From 47b3ba28f259f0d193967572db519ad1b51dc838 Mon Sep 17 00:00:00 2001
From: Xavier Hernandez <xhernandez@gmail.com>
Date: Wed, 9 Dec 2015 12:45:01 +0100
Subject: [PATCH] Added documentation for EC SIMD support

Signed-off-by: Xavier Hernandez <xhernandez@gmail.com>
---
 in_progress/ec-simd.md | 136 +++++++++++++++++++++++++++++++++++++++++
 1 file changed, 136 insertions(+)
 create mode 100644 in_progress/ec-simd.md

diff --git a/in_progress/ec-simd.md b/in_progress/ec-simd.md
new file mode 100644
index 0000000..8d5b9a3
--- /dev/null
+++ b/in_progress/ec-simd.md
@@ -0,0 +1,136 @@
+Feature
+-------
+
+SIMD support for erasure coding
+
+Summary
+-------
+
+Add machine dependent SIMD support to speed up the computation of the
+encoding/decoding of the EC's Reed-Solomon algorithm.
+
+Owners
+------
+
+Xavier Hernandez <xhernandez@datalab.es>
+
+Current status
+--------------
+
+Support for Intel SSE2 and AVX2 extensions is already implemented.
+
+Related Feature Requests and Bugs
+---------------------------------
+
+[https://bugzilla.redhat.com/show_bug.cgi?id=1289922]
+
+Detailed Description
+--------------------
+
+Currently the matrix multiplication required to implement the Reed-Solomon
+algorithm is coded in plain C using 64 bit variables.
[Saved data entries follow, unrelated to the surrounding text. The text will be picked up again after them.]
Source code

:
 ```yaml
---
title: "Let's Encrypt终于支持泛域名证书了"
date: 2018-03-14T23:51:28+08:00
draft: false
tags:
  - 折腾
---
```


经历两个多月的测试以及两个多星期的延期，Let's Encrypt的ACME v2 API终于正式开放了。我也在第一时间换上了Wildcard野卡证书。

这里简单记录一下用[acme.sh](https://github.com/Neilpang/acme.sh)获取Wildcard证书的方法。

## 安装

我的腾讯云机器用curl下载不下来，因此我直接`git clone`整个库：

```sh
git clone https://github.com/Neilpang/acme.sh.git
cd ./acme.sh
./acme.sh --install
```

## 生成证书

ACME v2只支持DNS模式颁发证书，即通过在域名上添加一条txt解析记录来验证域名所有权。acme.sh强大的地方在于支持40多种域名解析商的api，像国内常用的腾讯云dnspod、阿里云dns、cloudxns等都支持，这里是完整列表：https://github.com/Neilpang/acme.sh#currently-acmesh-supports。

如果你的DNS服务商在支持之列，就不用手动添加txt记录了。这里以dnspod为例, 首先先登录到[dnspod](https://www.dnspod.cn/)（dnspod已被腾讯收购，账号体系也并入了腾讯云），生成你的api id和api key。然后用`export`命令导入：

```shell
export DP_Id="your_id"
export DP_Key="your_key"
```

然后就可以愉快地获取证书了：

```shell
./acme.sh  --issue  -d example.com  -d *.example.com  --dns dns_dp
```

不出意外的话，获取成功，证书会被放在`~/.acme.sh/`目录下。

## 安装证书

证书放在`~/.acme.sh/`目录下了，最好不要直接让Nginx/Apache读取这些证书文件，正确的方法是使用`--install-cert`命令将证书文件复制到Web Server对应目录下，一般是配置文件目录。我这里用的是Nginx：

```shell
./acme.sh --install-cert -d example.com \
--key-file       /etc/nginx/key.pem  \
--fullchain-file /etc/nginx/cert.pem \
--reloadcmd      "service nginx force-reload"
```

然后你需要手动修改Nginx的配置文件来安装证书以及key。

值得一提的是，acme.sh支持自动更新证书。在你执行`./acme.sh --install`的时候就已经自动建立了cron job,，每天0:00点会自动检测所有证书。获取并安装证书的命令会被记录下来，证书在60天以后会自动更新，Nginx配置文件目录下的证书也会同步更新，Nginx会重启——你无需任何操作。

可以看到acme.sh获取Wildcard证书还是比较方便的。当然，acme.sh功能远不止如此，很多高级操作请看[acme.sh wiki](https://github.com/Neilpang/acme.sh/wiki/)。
This is quite fast but
+requires a significative amount of additional memory accesses. Since the
+process of encoding/decoding by itself is already very memory intensive, it
+could have a sensible impact.
+
+This improvement attacks the problem in several areas:
+
+1. Optimize processor register usage to minimize temporal storage of
+   intermediate values.
+
+   All available processor registers are used to store intermediate results
+   to avoid storing data into the stack or any other area.
+
+2. Combine many multiplications in a single operation.
+
+   All multiplications from a single row of the matrix are preprocessed in a
+   single operation. This avoids the storage into memory of the end result
+   between each multiplication.
+
+3. Make use of any available processor SIMD extension.
+
+   Some processors offer what is generally known as SIMD (Single Instruction
+   Multiple Data) to allow programs do more computations with less
+   instructions. This is exploited to increase performance.
+
+All changes are implemented using a dynamic machine code generator that
+creates very fast low-level code. This code is cached to avoid having to
+generate it every time.
+
+Since all these changes depend on specific processor capabilities, the
+availability of each extension is dynamically checked at runtime. If no
+supported extensions are found, the system falls back to the old 64-bits C
+implementation.
+
+Benefit to GlusterFS
+--------------------
+
+This implementation significantly increases throughput of the encoding/decoding
+algorithm used for EC. Although this change is not directly visible on the
+overall performance of a dispersed volume because it depends on other
+bottle-necks, it reduces the CPU usage and won't make it a limitation when
+other parts of the system are also improved.
+
+Scope
+-----
+
+#### Nature of proposed change
+
+All changes are implemented inside the EC xlator itself.
+
+#### Implications on manageability
+
+None
+
+#### Implications on presentation layer
+
+None
+
+#### Implications on persistence layer
+
+None
+
+#### Implications on 'GlusterFS' backend
+
+None
+
+#### Modification to GlusterFS metadata
+
+None
+
+#### Implications on 'glusterd'
+
+A new option has been added to EC xlator to force the usage of a specific
+processor extension (if available) or none of them.
+
+Option name:  ec.cpu-extensions
+Valid values: none, auto, x64, sse, avx
+
+How To Test
+-----------
+
+EC automatically determines the fastest available option on start. Otherwise
+ec.cpu-extensions can be used to try each possible extension on machines that
+support them.
+
+User Experience
+---------------
+
+Users could see a small performance improvement on dispersed volumes and a
+decrease on CPU usage.
+
+Dependencies
+------------
+
+None
+
+Documentation
+-------------
+
+TBD
+
+Status
+------
+
+It's being implemented.
+